Up on deck, a shout for the last sight of land. Bodies push the boy from behind until there he is, squeezed among them, practically lifted off his feet, squinting at the silver strip of home. He feels the heat of all of them around him, the throb and beat of their bodies. He smells their sweat and the seasickness breathing out of them and off their clothing. Next to him, a woman cries into a dirty handkerchief.
He expected to be sorry to see it go. But he isn’t sorry, and he doesn’t see it go. There he still stands, much later, looking out at the far flatness of the sea skitting from under him, the land still there, just a little smaller. He thinks about giving up, but he can’t bring himself to return to the rotten closeness below. He hates the smell, but even more he hates the sounds—the heavy breathing, the groan as someone turns, the farts and belches, the crack of bones stiff from the floor.
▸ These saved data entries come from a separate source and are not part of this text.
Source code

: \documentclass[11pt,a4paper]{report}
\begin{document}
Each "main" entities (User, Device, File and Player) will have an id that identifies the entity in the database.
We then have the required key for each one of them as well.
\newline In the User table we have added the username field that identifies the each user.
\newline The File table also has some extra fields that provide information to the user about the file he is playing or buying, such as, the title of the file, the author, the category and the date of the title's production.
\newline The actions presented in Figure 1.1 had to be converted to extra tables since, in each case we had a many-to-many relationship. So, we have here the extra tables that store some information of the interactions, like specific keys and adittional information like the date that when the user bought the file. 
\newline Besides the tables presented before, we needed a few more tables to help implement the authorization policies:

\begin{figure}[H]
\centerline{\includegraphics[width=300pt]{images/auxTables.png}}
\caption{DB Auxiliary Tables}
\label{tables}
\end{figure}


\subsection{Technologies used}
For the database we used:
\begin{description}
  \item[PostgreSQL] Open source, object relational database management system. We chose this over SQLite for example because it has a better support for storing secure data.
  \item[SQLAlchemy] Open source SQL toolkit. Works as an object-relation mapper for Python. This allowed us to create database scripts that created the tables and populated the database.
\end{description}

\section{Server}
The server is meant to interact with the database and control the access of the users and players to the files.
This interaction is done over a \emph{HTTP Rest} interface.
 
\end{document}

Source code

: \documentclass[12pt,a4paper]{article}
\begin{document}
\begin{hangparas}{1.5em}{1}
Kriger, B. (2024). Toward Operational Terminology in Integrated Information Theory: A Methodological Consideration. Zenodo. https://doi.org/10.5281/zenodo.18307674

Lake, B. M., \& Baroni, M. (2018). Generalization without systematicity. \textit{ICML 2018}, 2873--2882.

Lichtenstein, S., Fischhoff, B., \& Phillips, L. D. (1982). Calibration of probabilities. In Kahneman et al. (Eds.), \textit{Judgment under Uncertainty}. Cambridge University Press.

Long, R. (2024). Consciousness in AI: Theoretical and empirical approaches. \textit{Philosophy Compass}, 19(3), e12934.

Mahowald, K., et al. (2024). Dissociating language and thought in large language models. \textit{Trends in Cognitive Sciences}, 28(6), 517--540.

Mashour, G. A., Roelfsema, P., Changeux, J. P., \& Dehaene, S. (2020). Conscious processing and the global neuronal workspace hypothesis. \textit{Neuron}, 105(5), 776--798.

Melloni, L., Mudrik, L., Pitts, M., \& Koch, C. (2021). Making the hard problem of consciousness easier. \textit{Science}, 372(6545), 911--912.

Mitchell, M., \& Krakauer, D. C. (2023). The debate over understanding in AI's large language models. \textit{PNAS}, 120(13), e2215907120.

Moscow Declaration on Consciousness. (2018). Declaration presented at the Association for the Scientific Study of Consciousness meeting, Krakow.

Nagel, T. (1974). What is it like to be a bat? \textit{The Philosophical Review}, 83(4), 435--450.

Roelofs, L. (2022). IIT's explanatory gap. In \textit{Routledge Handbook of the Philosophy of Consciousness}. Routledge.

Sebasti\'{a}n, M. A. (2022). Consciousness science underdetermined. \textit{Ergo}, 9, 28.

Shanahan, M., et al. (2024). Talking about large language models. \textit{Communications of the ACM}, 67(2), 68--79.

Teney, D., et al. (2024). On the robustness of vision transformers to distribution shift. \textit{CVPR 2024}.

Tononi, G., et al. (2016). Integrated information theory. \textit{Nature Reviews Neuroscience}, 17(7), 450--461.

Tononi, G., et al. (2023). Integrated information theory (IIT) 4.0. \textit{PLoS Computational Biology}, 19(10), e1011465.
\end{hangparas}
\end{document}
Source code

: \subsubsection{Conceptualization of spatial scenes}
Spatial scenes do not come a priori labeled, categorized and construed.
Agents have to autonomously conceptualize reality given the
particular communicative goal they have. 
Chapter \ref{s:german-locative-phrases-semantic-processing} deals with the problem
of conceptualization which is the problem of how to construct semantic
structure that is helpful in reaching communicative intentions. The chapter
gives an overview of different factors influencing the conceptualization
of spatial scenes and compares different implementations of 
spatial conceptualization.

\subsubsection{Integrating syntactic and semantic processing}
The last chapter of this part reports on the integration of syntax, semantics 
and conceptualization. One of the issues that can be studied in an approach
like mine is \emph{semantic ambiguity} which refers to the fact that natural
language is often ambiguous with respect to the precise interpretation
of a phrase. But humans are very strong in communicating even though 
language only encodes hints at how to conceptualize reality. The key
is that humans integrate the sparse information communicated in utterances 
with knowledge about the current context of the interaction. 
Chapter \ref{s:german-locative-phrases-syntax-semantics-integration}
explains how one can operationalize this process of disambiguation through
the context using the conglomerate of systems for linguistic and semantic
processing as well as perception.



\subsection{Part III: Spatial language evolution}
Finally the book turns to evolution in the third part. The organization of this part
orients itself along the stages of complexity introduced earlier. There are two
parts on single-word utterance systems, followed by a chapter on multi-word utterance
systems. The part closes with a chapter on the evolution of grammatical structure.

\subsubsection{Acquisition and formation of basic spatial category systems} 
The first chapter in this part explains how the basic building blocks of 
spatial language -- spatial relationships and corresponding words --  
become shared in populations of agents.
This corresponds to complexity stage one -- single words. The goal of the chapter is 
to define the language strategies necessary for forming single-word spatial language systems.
Although he doesn’t want it to, his mind strays to the past and to his sister. When she was well, her body thick and strong and her hair wild from her head, boys used to whistle when they saw her run. But she died in bed, herself a spread of bones, her skin the color of bone, her hair flat on the pillow like wet grass. Their mother went right after in a quick sweat.
His father is probably below, sitting on a bunched-up coat, hugging the emptiness between his body and his bent knees.
It’s emptiness the boy feels now, waiting for the land to go. It’s home, he knows, but he wouldn’t even be able to point to his part of the shore from here. It doesn’t look like land anymore, just something that he can tell isn’t sky or sea. He thinks about this, that it isn’t home anymore, it isn’t land anymore, and then he thinks of the girl who died in the night. She’d been screaming for hours without a breath, still a girl. Then, suddenly quiet, she was just a body.
He stood on deck at dawn to watch the sailors sew her into a sack. One of the deckhands told the joke about the servant named Bridget Flaherty as he threaded the needle—how she was on a ship from Ireland with a letter of recommendation, but she dropped it in the sea, and when she asked her old employer for a new one he wrote: “Bridget Flaherty had a good reputation when she left, but she lost it on the way over.”
When they heaved the sack overboard, he leaned on the rail to watch it—not a girl or a body now, but a sack slipping from view, blurring into the dark until there was just water again, like it had never been there to begin with.
Now, waiting for the sea to fill the horizon, he looks down at the water, at the hypnotic slap and froth as it hits the boat. When he brings his head back up, the land is gone.